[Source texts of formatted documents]

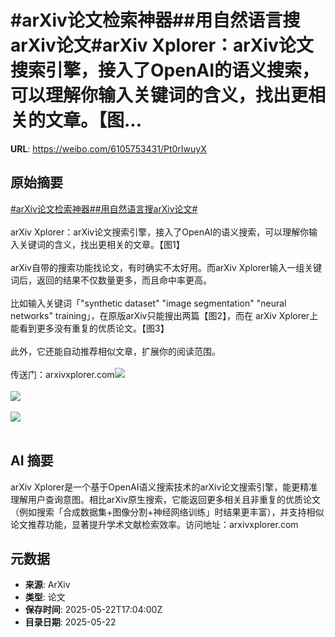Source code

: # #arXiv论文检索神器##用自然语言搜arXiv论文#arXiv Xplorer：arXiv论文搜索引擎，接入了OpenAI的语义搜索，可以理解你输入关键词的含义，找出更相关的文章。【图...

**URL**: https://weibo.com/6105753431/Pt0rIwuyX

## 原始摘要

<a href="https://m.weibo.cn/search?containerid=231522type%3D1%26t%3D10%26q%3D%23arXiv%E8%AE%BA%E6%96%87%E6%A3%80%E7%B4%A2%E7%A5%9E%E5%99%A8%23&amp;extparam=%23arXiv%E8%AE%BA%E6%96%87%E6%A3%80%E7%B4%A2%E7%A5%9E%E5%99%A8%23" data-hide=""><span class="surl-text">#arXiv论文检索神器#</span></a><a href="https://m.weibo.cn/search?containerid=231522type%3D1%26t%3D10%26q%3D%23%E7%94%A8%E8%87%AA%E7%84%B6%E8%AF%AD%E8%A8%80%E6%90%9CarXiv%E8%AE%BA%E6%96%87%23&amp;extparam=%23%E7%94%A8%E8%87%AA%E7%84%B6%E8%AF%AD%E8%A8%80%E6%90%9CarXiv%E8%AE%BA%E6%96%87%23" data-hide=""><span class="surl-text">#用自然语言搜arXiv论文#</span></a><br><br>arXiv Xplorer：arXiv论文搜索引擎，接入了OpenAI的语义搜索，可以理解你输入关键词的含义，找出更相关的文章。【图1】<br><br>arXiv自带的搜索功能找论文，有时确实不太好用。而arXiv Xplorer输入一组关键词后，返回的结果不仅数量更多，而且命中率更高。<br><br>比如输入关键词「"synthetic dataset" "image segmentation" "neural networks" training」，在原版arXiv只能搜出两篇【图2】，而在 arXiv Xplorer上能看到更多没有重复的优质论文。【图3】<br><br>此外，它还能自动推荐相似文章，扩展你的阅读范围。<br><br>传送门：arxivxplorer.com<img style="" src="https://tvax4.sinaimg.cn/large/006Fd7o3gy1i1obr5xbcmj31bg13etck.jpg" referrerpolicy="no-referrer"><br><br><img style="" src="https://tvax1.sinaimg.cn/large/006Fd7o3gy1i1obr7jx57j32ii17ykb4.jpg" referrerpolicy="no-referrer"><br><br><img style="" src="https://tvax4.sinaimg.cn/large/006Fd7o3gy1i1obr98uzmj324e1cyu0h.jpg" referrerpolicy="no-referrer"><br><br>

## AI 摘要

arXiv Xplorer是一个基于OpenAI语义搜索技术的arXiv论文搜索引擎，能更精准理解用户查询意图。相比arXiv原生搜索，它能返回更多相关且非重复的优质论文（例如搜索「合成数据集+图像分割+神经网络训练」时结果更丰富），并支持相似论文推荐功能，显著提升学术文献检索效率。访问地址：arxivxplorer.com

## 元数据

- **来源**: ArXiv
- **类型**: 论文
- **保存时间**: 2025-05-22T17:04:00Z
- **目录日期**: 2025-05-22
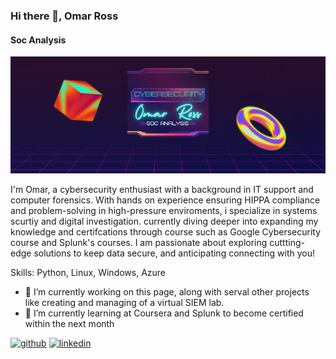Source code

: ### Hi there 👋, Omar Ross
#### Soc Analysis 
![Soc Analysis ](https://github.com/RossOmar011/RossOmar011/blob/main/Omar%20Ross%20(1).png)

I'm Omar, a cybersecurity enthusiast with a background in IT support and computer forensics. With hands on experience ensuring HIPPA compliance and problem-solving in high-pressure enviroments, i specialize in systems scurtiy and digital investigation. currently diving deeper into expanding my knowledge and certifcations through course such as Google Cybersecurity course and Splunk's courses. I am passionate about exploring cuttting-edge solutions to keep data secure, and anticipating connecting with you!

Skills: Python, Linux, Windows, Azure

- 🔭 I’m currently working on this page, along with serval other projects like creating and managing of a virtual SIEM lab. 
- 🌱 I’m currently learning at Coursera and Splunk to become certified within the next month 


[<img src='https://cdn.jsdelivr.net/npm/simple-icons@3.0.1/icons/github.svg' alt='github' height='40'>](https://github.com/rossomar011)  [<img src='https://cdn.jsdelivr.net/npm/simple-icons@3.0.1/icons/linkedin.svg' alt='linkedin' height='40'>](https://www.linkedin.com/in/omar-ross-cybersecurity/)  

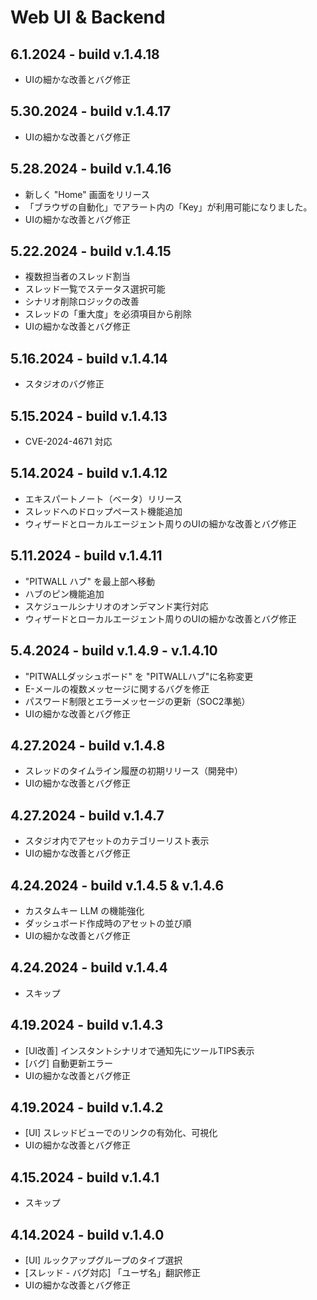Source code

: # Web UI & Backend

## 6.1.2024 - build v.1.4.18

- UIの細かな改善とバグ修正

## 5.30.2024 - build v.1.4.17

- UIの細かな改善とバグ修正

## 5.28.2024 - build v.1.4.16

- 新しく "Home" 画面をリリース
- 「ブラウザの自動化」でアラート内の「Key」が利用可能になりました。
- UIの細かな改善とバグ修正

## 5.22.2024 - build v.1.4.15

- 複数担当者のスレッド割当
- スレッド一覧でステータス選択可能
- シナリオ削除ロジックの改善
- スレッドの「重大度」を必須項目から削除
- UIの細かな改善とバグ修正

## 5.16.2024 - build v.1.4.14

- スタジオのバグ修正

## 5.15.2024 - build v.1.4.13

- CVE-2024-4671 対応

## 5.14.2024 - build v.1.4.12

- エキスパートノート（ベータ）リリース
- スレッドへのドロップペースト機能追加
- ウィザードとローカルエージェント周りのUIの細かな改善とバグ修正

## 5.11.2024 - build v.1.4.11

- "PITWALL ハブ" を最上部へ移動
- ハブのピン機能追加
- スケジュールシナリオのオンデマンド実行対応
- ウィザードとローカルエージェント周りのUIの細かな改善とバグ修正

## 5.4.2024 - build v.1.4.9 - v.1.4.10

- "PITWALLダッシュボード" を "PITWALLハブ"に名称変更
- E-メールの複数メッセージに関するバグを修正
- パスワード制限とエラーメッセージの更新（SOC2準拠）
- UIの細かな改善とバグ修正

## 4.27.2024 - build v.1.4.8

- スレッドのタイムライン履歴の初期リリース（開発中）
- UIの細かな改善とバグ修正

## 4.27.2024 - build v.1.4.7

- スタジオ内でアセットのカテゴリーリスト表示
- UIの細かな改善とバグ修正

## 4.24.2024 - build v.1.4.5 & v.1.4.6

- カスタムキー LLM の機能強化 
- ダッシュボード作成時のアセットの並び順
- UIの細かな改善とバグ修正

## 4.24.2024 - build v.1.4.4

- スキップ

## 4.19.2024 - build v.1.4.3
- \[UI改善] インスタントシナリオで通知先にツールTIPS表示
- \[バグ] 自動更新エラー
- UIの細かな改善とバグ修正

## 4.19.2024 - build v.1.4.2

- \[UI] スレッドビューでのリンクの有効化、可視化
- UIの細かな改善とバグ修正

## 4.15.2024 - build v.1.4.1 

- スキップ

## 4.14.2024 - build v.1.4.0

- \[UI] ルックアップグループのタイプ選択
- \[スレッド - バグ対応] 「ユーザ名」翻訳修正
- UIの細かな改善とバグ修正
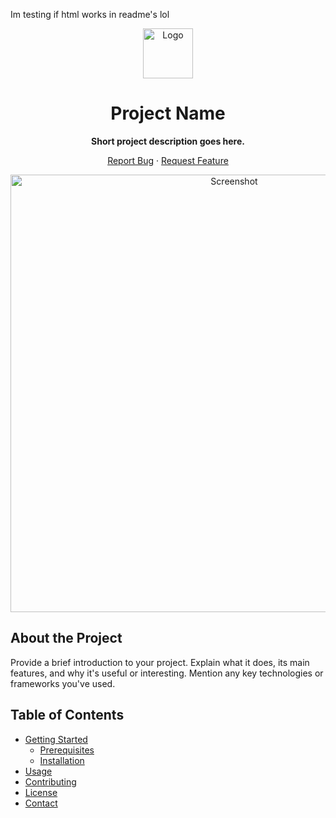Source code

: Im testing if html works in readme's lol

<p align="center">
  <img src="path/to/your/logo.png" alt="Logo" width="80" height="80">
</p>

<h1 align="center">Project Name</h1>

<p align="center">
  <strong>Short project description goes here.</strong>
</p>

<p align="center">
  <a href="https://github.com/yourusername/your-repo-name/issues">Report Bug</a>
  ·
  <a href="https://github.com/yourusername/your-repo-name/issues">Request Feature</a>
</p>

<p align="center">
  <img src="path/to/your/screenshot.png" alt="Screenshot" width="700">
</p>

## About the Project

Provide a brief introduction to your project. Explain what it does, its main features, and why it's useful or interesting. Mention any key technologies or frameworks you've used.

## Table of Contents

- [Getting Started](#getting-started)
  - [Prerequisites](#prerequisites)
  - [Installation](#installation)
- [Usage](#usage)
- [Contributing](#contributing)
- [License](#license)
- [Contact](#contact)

**YOUR OBJECTIVE:** Look above for the line with "## 5.28.2024 - build v.1.4.16" and the line with "- \[UI改善] インスタントシナリオで通知先にツールTIPS表示", and reproduce exactly those two lines plus every line between, nothing more.

**RESPONSE AREA:**
## 5.28.2024 - build v.1.4.16

- 新しく "Home" 画面をリリース
- 「ブラウザの自動化」でアラート内の「Key」が利用可能になりました。
- UIの細かな改善とバグ修正

## 5.22.2024 - build v.1.4.15

- 複数担当者のスレッド割当
- スレッド一覧でステータス選択可能
- シナリオ削除ロジックの改善
- スレッドの「重大度」を必須項目から削除
- UIの細かな改善とバグ修正

## 5.16.2024 - build v.1.4.14

- スタジオのバグ修正

## 5.15.2024 - build v.1.4.13

- CVE-2024-4671 対応

## 5.14.2024 - build v.1.4.12

- エキスパートノート（ベータ）リリース
- スレッドへのドロップペースト機能追加
- ウィザードとローカルエージェント周りのUIの細かな改善とバグ修正

## 5.11.2024 - build v.1.4.11

- "PITWALL ハブ" を最上部へ移動
- ハブのピン機能追加
- スケジュールシナリオのオンデマンド実行対応
- ウィザードとローカルエージェント周りのUIの細かな改善とバグ修正

## 5.4.2024 - build v.1.4.9 - v.1.4.10

- "PITWALLダッシュボード" を "PITWALLハブ"に名称変更
- E-メールの複数メッセージに関するバグを修正
- パスワード制限とエラーメッセージの更新（SOC2準拠）
- UIの細かな改善とバグ修正

## 4.27.2024 - build v.1.4.8

- スレッドのタイムライン履歴の初期リリース（開発中）
- UIの細かな改善とバグ修正

## 4.27.2024 - build v.1.4.7

- スタジオ内でアセットのカテゴリーリスト表示
- UIの細かな改善とバグ修正

## 4.24.2024 - build v.1.4.5 & v.1.4.6

- カスタムキー LLM の機能強化 
- ダッシュボード作成時のアセットの並び順
- UIの細かな改善とバグ修正

## 4.24.2024 - build v.1.4.4

- スキップ

## 4.19.2024 - build v.1.4.3
- \[UI改善] インスタントシナリオで通知先にツールTIPS表示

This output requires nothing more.